Ghosh_module proposed by Huawei Noah’s Ark Lab [24] is a lightweight convolution operation, and its core idea is to decompose ordinary convolution into two steps; the first step is to halve the channels of the input feature maps through a 1 × 1 convolution kernel in order to reduce the amount of the subsequent computation, while the second step is to perform feature map-by-feature map, i.e., deep convolution on the obtained feature maps, and finally, the feature maps obtained by two steps are stitched together to realize feature fusion. In this way, Ghost_module can obtain the feature maps with the same number of channels as the normal convolution with less overhead. The output feature maps after normal convolution will have many similar features, which will cause redundancy of information, so even though Ghost_module has fewer parameters and less computation compared to normal convolution, it will not decrease the learning effect of the network on the features too much. Figure 3 shows the structure of Ghost_module.
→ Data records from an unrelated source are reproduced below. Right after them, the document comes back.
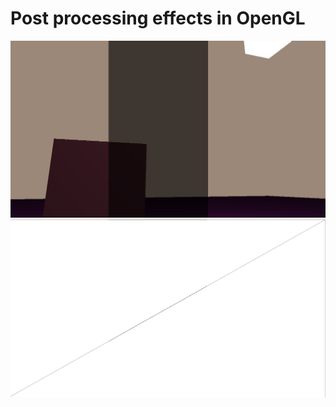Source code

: # Post processing effects in OpenGL
![Image 1](images/Image_1.png) 
<br>
![Image 2](images/Image_2.png)
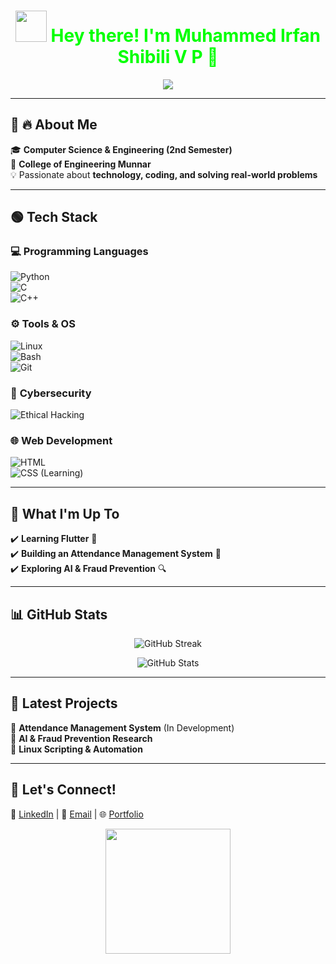 <h1 align="center">  
  <img src="https://media.giphy.com/media/hvRJCLFzcasrR4ia7z/giphy.gif" width="50px">  
  <span style="color:#00ff00;">Hey there! I'm Muhammed Irfan Shibili V P 🚀</span>  
</h1>  

<p align="center">  
  <img src="https://readme-typing-svg.herokuapp.com?font=Fira+Code&weight=600&pause=1000&color=00FF00&center=true&width=600&lines=Tech+Enthusiast+|+CSE+Student+|+Problem+Solver;Passionate+about+Coding+and+Technology;Exploring+AI+and+Software+Development" />  
</p>  

---

## 💚 🔥 About Me  

🎓 **Computer Science & Engineering (2nd Semester)**  
📍 **College of Engineering Munnar**  
💡 Passionate about **technology, coding, and solving real-world problems**  

---

## 🟢 Tech Stack  

### 💻 **Programming Languages**  
![Python](https://img.shields.io/badge/Python-%2300ff00.svg?style=for-the-badge&logo=python&logoColor=black)  
![C](https://img.shields.io/badge/C-%2300ff00.svg?style=for-the-badge&logo=c&logoColor=black)  
![C++](https://img.shields.io/badge/C++-%2300ff00.svg?style=for-the-badge&logo=c%2B%2B&logoColor=black)  

### ⚙️ **Tools & OS**  
![Linux](https://img.shields.io/badge/Linux-%2300ff00.svg?style=for-the-badge&logo=linux&logoColor=black)  
![Bash](https://img.shields.io/badge/Bash-%2300ff00.svg?style=for-the-badge&logo=gnu-bash&logoColor=black)  
![Git](https://img.shields.io/badge/Git-%2300ff00.svg?style=for-the-badge&logo=git&logoColor=black)  

### 🔐 **Cybersecurity**  
![Ethical Hacking](https://img.shields.io/badge/Ethical_Hacking-%2300ff00.svg?style=for-the-badge&logo=kali-linux&logoColor=black)  

### 🌐 **Web Development**  
![HTML](https://img.shields.io/badge/HTML-%2300ff00.svg?style=for-the-badge&logo=html5&logoColor=black)  
![CSS (Learning)](https://img.shields.io/badge/CSS-%2300ff00.svg?style=for-the-badge&logo=css3&logoColor=black)  

---

## 🌱 What I'm Up To  

✔️ **Learning Flutter** 📱  
✔️ **Building an Attendance Management System** 🏫  
✔️ **Exploring AI & Fraud Prevention** 🔍  

---

## 📊 GitHub Stats  

<p align="center">  
  <img src="https://github-readme-streak-stats.herokuapp.com/?user=irfanshiblivp&theme=green_nur" alt="GitHub Streak" />  
</p>  

<p align="center">  
  <img src="https://github-readme-stats.vercel.app/api?username=irfanshiblivp&show_icons=true&theme=merko" alt="GitHub Stats" />  
</p>  

---

## 🚀 Latest Projects  

🌟 **Attendance Management System** (In Development)  
🌟 **AI & Fraud Prevention Research**  
🌟 **Linux Scripting & Automation**  

---

## 🤝 Let's Connect!  

🔗 [LinkedIn](#) | 📧 [Email](#) | 🌐 [Portfolio](#)  

<p align="center">  
  <img src="https://media.giphy.com/media/QTfX9Ejfra3ZmNxh6B/giphy.gif" width="200px">  
</p>  
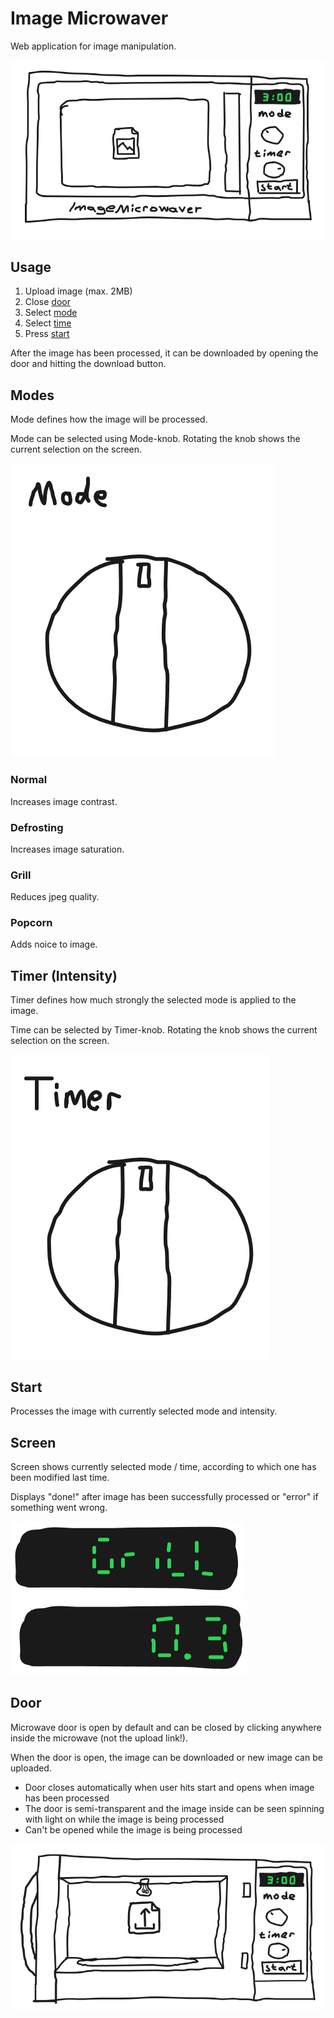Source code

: # Image Microwaver

Web application for image manipulation.

![](public/microwave_closed_example.png)

## Usage

1. Upload image (max. 2MB)
2. Close [door](#door)
3. Select [mode](#mode)
4. Select [time](#time)
5. Press [start](#start)

After the image has been processed, it can be downloaded by opening the door and hitting the download button.

## Modes

<a name="mode"></a>

Mode defines how the image will be processed.

Mode can be selected using Mode-knob. Rotating the knob shows the current selection on the screen.

![](public/mode_knob_example.png)

### Normal

Increases image contrast.

### Defrosting

Increases image saturation.

### Grill

Reduces jpeg quality.

### Popcorn

Adds noice to image.

## Timer (Intensity)

<a name="time"></a>

Timer defines how much strongly the selected mode is applied to the image.

Time can be selected by Timer-knob. Rotating the knob shows the current selection on the screen.

![](public/timer_knob_example.png)

## Start

<a name="start"></a>

Processes the image with currently selected mode and intensity.

## Screen

Screen shows currently selected mode / time, according to which one has been modified last time.

Displays "done!" after image has been successfully processed or "error" if something went wrong.

![](public/screen_mode_example.png)
![](public/screen_timer_example.png)

## Door

<a name="door"></a>

Microwave door is open by default and can be closed by clicking anywhere inside the microwave (not the upload link!).

When the door is open, the image can be downloaded or new image can be uploaded.

- Door closes automatically when user hits start and opens when image has been processed
- The door is semi-transparent and the image inside can be seen spinning with light on while the image is being processed
- Can't be opened while the image is being processed

![](public/microwave_open_example.png)
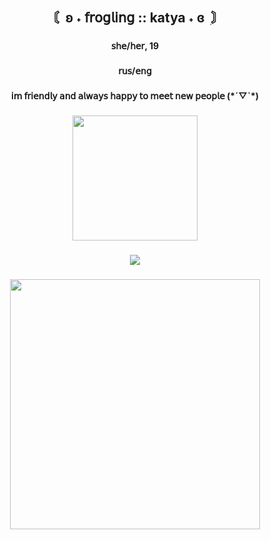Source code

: <h2 align="center">〘    ʚ ˖   𝖿𝗋𝗈𝗀𝗅𝗂𝗇𝗀 :: katya  ˖ ɞ  ִ〙</h2>

###

<h4 align="center">𝗌𝗁𝖾/𝗁𝖾𝗋, 19</h4>

###

<h4 align="center">𝗋𝗎𝗌/𝖾𝗇𝗀</h4>

###

<h4 align="center">𝗂𝗆 𝖿𝗋𝗂𝖾𝗇𝖽𝗅𝗒 𝖺𝗇𝖽 𝖺𝗅𝗐𝖺𝗒𝗌 𝗁𝖺𝗉𝗉𝗒 𝗍𝗈 𝗆𝖾𝖾𝗍 𝗇𝖾𝗐 𝗉𝖾𝗈𝗉𝗅𝖾  (*´▽`*)</h4>

###

<div align="center">
  <img height="200" src="https://media.tenor.com/byhVZGkWjqAAAAAM/snow-angel-mercy.gif"  />
</div>


###

<div align="center">
  <img src="https://visitor-badge.laobi.icu/badge?page_id=froglinggg.froglinggg&right_color=darkblue&left_text=litres%20of%20beer:"  />
</div>

###

<div align="center">
  <img height="400" src="https://pbs.twimg.com/media/GybfU8iboAAPt6Z?format=jpg&name=900x900"  />
</div>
Bottleneck is an important component in ResNet [25], which is widely used in deep neural networks for feature extraction because it can realize the direct transfer of information between different layers in deep neural networks. This concept of fusion refers to the process of efficiently combining and transmitting feature representations across layers to enhance the model’s capacity to capture complex patterns. By introducing the Ghost_module lightweight convolution operation into Bottleneck instead of the original ordinary convolution operation, we can obtain the Ghost_Bottleneck module, which enables efficient fusion of information from different layers of the network, but with smaller parameters and lower computational complexity.

2.3.3. CIB Module

The authors of the MobileNetV2 paper [25] found that 1 × 1 convolution of the feature map in the network and then using deep convolution to extract the features can make the network model more informative, and since the convolution kernel of deep convolution only convolves one channel of the feature layer, the computation will not be too high even if the features are upgraded and then downgraded to extract the features. This network structure of dimension up and then dimension down is the opposite of the residual structure in the ResNet [26] paper, so it is called an inverted residual structure. Based on this structure, the YOLOv10 [22] paper proposes an inverted residual block CIB, which uses depthwise convolutions to fuse spatial features of the feature map, and at the same time uses 1 × 1 pointwise convolutions to fuse the channel features of the feature map. There are often redundant features piled up at the deep high-dimensional features of the network, and using the CIB module at these locations can increase the efficiency of the model while maintaining or even improving the robustness of the model. Figure 4 shows the structure of a typical CIB module.

2.3.4. YOLO Detection Head

The most common definition of target size comes from the common dataset for object detection, COCO [27], which defines targets smaller than 32 × 32 pixel dots, larger than 32 × 32 smaller than 96 × 96 pixel dots, and larger than 96 × 96 pixel dots as small-scale targets, mesoscale targets, and large-scale targets, respectively.

For the YOLO series of model algorithms, the detection head of its original structure is generally divided into three detection heads, P3, P4, and P5, along with the depth of the network, which represent the model’s detection of small-scale targets, medium-scale targets, and large-scale targets from the top to the bottom. The YOLO model makes use of the feature pyramid network (FPN) [28] for the feature extraction of targets at different scales in the image, which is a bottom-up and then top-down network. An FPN is a bottom-up and then top-down network structure, which achieves feature enhancement by fusing the representational information extracted from the shallow layer of the model with the semantic information extracted from the deeper layer of the network, which enables the model to better obtain the feature information of the small-scale targets, rather than gradually losing the information of the small-scale targets as the depth of the network increases.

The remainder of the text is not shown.